**Instructions for the task**
The answer must consist of every record below, transcribed exactly.

**Provided information**
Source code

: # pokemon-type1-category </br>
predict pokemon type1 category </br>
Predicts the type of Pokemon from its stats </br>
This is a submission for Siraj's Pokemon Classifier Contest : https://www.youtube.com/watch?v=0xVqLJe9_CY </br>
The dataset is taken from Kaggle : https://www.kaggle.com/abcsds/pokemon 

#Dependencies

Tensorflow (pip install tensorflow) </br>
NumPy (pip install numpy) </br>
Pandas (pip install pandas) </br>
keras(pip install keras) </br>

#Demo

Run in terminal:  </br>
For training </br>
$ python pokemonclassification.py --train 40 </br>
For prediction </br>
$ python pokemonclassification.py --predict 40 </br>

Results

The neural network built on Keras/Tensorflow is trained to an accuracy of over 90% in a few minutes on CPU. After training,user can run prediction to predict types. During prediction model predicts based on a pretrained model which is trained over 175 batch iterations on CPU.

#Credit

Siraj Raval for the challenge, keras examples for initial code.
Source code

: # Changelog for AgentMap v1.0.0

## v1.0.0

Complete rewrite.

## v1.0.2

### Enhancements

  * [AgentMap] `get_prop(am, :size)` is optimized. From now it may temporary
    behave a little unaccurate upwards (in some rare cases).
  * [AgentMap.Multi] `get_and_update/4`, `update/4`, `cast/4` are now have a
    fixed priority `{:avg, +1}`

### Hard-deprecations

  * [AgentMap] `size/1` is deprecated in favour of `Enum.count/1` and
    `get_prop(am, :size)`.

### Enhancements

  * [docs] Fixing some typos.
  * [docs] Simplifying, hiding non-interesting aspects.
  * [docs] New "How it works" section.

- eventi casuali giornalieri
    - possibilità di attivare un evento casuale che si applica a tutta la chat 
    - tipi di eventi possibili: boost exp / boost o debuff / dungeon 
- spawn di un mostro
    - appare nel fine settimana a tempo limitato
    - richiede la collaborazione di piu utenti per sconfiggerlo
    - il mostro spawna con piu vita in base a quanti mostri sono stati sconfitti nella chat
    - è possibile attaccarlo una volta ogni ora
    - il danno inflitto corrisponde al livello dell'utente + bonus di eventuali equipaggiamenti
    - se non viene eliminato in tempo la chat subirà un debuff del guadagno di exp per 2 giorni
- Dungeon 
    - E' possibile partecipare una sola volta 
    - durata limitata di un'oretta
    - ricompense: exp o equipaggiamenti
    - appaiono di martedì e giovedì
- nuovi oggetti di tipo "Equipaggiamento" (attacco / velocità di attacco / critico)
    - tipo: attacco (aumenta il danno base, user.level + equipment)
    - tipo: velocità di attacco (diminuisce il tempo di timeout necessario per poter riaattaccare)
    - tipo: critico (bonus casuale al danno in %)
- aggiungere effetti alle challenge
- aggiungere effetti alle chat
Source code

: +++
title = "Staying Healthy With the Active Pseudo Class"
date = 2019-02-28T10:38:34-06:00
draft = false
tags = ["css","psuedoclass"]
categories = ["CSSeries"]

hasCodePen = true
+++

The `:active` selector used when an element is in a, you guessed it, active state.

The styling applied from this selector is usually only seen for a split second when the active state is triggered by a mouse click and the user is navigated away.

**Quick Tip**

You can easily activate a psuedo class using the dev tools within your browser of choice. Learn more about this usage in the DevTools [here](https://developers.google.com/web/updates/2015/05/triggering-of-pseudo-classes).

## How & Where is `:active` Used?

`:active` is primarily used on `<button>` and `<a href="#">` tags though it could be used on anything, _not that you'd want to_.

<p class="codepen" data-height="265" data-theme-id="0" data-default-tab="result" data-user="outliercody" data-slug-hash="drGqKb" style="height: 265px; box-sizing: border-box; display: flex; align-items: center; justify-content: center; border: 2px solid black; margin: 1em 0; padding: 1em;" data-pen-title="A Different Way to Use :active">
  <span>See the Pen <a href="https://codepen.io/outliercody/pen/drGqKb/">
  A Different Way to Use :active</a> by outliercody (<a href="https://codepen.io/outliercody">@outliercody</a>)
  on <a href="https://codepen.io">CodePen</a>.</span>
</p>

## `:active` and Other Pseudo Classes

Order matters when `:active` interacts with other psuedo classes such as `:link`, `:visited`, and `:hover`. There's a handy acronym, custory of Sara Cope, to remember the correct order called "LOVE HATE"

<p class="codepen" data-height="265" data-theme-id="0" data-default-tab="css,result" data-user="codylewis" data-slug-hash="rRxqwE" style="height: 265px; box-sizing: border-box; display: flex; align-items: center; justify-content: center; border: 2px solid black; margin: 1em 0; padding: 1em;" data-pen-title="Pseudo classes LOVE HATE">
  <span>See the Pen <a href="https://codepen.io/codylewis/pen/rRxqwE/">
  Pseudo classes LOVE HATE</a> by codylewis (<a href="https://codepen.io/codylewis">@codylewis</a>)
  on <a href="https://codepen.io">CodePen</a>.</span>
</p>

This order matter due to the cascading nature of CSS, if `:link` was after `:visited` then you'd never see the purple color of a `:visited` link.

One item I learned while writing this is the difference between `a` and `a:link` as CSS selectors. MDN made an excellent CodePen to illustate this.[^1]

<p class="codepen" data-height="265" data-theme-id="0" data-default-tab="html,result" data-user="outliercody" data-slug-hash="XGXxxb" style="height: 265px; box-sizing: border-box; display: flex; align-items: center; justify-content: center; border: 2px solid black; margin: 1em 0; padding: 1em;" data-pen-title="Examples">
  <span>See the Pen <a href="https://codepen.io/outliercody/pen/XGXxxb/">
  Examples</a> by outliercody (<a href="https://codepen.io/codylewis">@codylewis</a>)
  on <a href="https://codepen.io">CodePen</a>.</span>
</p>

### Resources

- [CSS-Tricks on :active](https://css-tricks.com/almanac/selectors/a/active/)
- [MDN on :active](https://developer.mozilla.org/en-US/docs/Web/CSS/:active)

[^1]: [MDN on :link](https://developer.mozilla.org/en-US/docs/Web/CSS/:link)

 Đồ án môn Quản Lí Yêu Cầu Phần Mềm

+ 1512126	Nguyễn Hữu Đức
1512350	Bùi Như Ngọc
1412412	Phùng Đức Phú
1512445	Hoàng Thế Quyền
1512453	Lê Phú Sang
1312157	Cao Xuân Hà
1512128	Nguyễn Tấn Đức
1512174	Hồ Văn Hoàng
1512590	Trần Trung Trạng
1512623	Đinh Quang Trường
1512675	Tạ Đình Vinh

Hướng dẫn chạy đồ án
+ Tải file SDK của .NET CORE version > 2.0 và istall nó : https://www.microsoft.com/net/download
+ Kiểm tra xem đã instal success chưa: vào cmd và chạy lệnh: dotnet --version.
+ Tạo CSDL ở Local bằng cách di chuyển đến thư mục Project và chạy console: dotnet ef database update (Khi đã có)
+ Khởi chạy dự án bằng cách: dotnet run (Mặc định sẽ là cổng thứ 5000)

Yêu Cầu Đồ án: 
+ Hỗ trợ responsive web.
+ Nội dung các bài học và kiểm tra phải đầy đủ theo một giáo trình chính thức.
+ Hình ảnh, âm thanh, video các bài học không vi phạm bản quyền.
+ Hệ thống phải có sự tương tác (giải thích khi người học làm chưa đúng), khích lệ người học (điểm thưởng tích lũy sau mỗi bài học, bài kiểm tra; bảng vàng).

**Exercise result**
Source code

: # pokemon-type1-category </br>
predict pokemon type1 category </br>
Predicts the type of Pokemon from its stats </br>
This is a submission for Siraj's Pokemon Classifier Contest : https://www.youtube.com/watch?v=0xVqLJe9_CY </br>
The dataset is taken from Kaggle : https://www.kaggle.com/abcsds/pokemon 

#Dependencies

Tensorflow (pip install tensorflow) </br>
NumPy (pip install numpy) </br>
Pandas (pip install pandas) </br>
keras(pip install keras) </br>

#Demo

Run in terminal:  </br>
For training </br>
$ python pokemonclassification.py --train 40 </br>
For prediction </br>
$ python pokemonclassification.py --predict 40 </br>

Results

The neural network built on Keras/Tensorflow is trained to an accuracy of over 90% in a few minutes on CPU. After training,user can run prediction to predict types. During prediction model predicts based on a pretrained model which is trained over 175 batch iterations on CPU.

#Credit

Siraj Raval for the challenge, keras examples for initial code.
Source code

: # Changelog for AgentMap v1.0.0

## v1.0.0

Complete rewrite.

## v1.0.2

### Enhancements

  * [AgentMap] `get_prop(am, :size)` is optimized. From now it may temporary
    behave a little unaccurate upwards (in some rare cases).
  * [AgentMap.Multi] `get_and_update/4`, `update/4`, `cast/4` are now have a
    fixed priority `{:avg, +1}`

### Hard-deprecations

  * [AgentMap] `size/1` is deprecated in favour of `Enum.count/1` and
    `get_prop(am, :size)`.

### Enhancements

  * [docs] Fixing some typos.
  * [docs] Simplifying, hiding non-interesting aspects.
  * [docs] New "How it works" section.

- eventi casuali giornalieri
    - possibilità di attivare un evento casuale che si applica a tutta la chat 
    - tipi di eventi possibili: boost exp / boost o debuff / dungeon 
- spawn di un mostro
    - appare nel fine settimana a tempo limitato
    - richiede la collaborazione di piu utenti per sconfiggerlo
    - il mostro spawna con piu vita in base a quanti mostri sono stati sconfitti nella chat
    - è possibile attaccarlo una volta ogni ora
    - il danno inflitto corrisponde al livello dell'utente + bonus di eventuali equipaggiamenti
    - se non viene eliminato in tempo la chat subirà un debuff del guadagno di exp per 2 giorni
- Dungeon 
    - E' possibile partecipare una sola volta 
    - durata limitata di un'oretta
    - ricompense: exp o equipaggiamenti
    - appaiono di martedì e giovedì
- nuovi oggetti di tipo "Equipaggiamento" (attacco / velocità di attacco / critico)
    - tipo: attacco (aumenta il danno base, user.level + equipment)
    - tipo: velocità di attacco (diminuisce il tempo di timeout necessario per poter riaattaccare)
    - tipo: critico (bonus casuale al danno in %)
- aggiungere effetti alle challenge
- aggiungere effetti alle chat
Source code

: +++
title = "Staying Healthy With the Active Pseudo Class"
date = 2019-02-28T10:38:34-06:00
draft = false
tags = ["css","psuedoclass"]
categories = ["CSSeries"]

hasCodePen = true
+++

The `:active` selector used when an element is in a, you guessed it, active state.

The styling applied from this selector is usually only seen for a split second when the active state is triggered by a mouse click and the user is navigated away.

**Quick Tip**

You can easily activate a psuedo class using the dev tools within your browser of choice. Learn more about this usage in the DevTools [here](https://developers.google.com/web/updates/2015/05/triggering-of-pseudo-classes).

## How & Where is `:active` Used?

`:active` is primarily used on `<button>` and `<a href="#">` tags though it could be used on anything, _not that you'd want to_.

<p class="codepen" data-height="265" data-theme-id="0" data-default-tab="result" data-user="outliercody" data-slug-hash="drGqKb" style="height: 265px; box-sizing: border-box; display: flex; align-items: center; justify-content: center; border: 2px solid black; margin: 1em 0; padding: 1em;" data-pen-title="A Different Way to Use :active">
  <span>See the Pen <a href="https://codepen.io/outliercody/pen/drGqKb/">
  A Different Way to Use :active</a> by outliercody (<a href="https://codepen.io/outliercody">@outliercody</a>)
  on <a href="https://codepen.io">CodePen</a>.</span>
</p>

## `:active` and Other Pseudo Classes

Order matters when `:active` interacts with other psuedo classes such as `:link`, `:visited`, and `:hover`. There's a handy acronym, custory of Sara Cope, to remember the correct order called "LOVE HATE"

<p class="codepen" data-height="265" data-theme-id="0" data-default-tab="css,result" data-user="codylewis" data-slug-hash="rRxqwE" style="height: 265px; box-sizing: border-box; display: flex; align-items: center; justify-content: center; border: 2px solid black; margin: 1em 0; padding: 1em;" data-pen-title="Pseudo classes LOVE HATE">
  <span>See the Pen <a href="https://codepen.io/codylewis/pen/rRxqwE/">
  Pseudo classes LOVE HATE</a> by codylewis (<a href="https://codepen.io/codylewis">@codylewis</a>)
  on <a href="https://codepen.io">CodePen</a>.</span>
</p>

This order matter due to the cascading nature of CSS, if `:link` was after `:visited` then you'd never see the purple color of a `:visited` link.

One item I learned while writing this is the difference between `a` and `a:link` as CSS selectors. MDN made an excellent CodePen to illustate this.[^1]

<p class="codepen" data-height="265" data-theme-id="0" data-default-tab="html,result" data-user="outliercody" data-slug-hash="XGXxxb" style="height: 265px; box-sizing: border-box; display: flex; align-items: center; justify-content: center; border: 2px solid black; margin: 1em 0; padding: 1em;" data-pen-title="Examples">
  <span>See the Pen <a href="https://codepen.io/outliercody/pen/XGXxxb/">
  Examples</a> by outliercody (<a href="https://codepen.io/codylewis">@codylewis</a>)
  on <a href="https://codepen.io">CodePen</a>.</span>
</p>

### Resources

- [CSS-Tricks on :active](https://css-tricks.com/almanac/selectors/a/active/)
- [MDN on :active](https://developer.mozilla.org/en-US/docs/Web/CSS/:active)

[^1]: [MDN on :link](https://developer.mozilla.org/en-US/docs/Web/CSS/:link)

 Đồ án môn Quản Lí Yêu Cầu Phần Mềm

+ 1512126	Nguyễn Hữu Đức
1512350	Bùi Như Ngọc
1412412	Phùng Đức Phú
1512445	Hoàng Thế Quyền
1512453	Lê Phú Sang
1312157	Cao Xuân Hà
1512128	Nguyễn Tấn Đức
1512174	Hồ Văn Hoàng
1512590	Trần Trung Trạng
1512623	Đinh Quang Trường
1512675	Tạ Đình Vinh

Hướng dẫn chạy đồ án
+ Tải file SDK của .NET CORE version > 2.0 và istall nó : https://www.microsoft.com/net/download
+ Kiểm tra xem đã instal success chưa: vào cmd và chạy lệnh: dotnet --version.
+ Tạo CSDL ở Local bằng cách di chuyển đến thư mục Project và chạy console: dotnet ef database update (Khi đã có)
+ Khởi chạy dự án bằng cách: dotnet run (Mặc định sẽ là cổng thứ 5000)

Yêu Cầu Đồ án: 
+ Hỗ trợ responsive web.
+ Nội dung các bài học và kiểm tra phải đầy đủ theo một giáo trình chính thức.
+ Hình ảnh, âm thanh, video các bài học không vi phạm bản quyền.
+ Hệ thống phải có sự tương tác (giải thích khi người học làm chưa đúng), khích lệ người học (điểm thưởng tích lũy sau mỗi bài học, bài kiểm tra; bảng vàng).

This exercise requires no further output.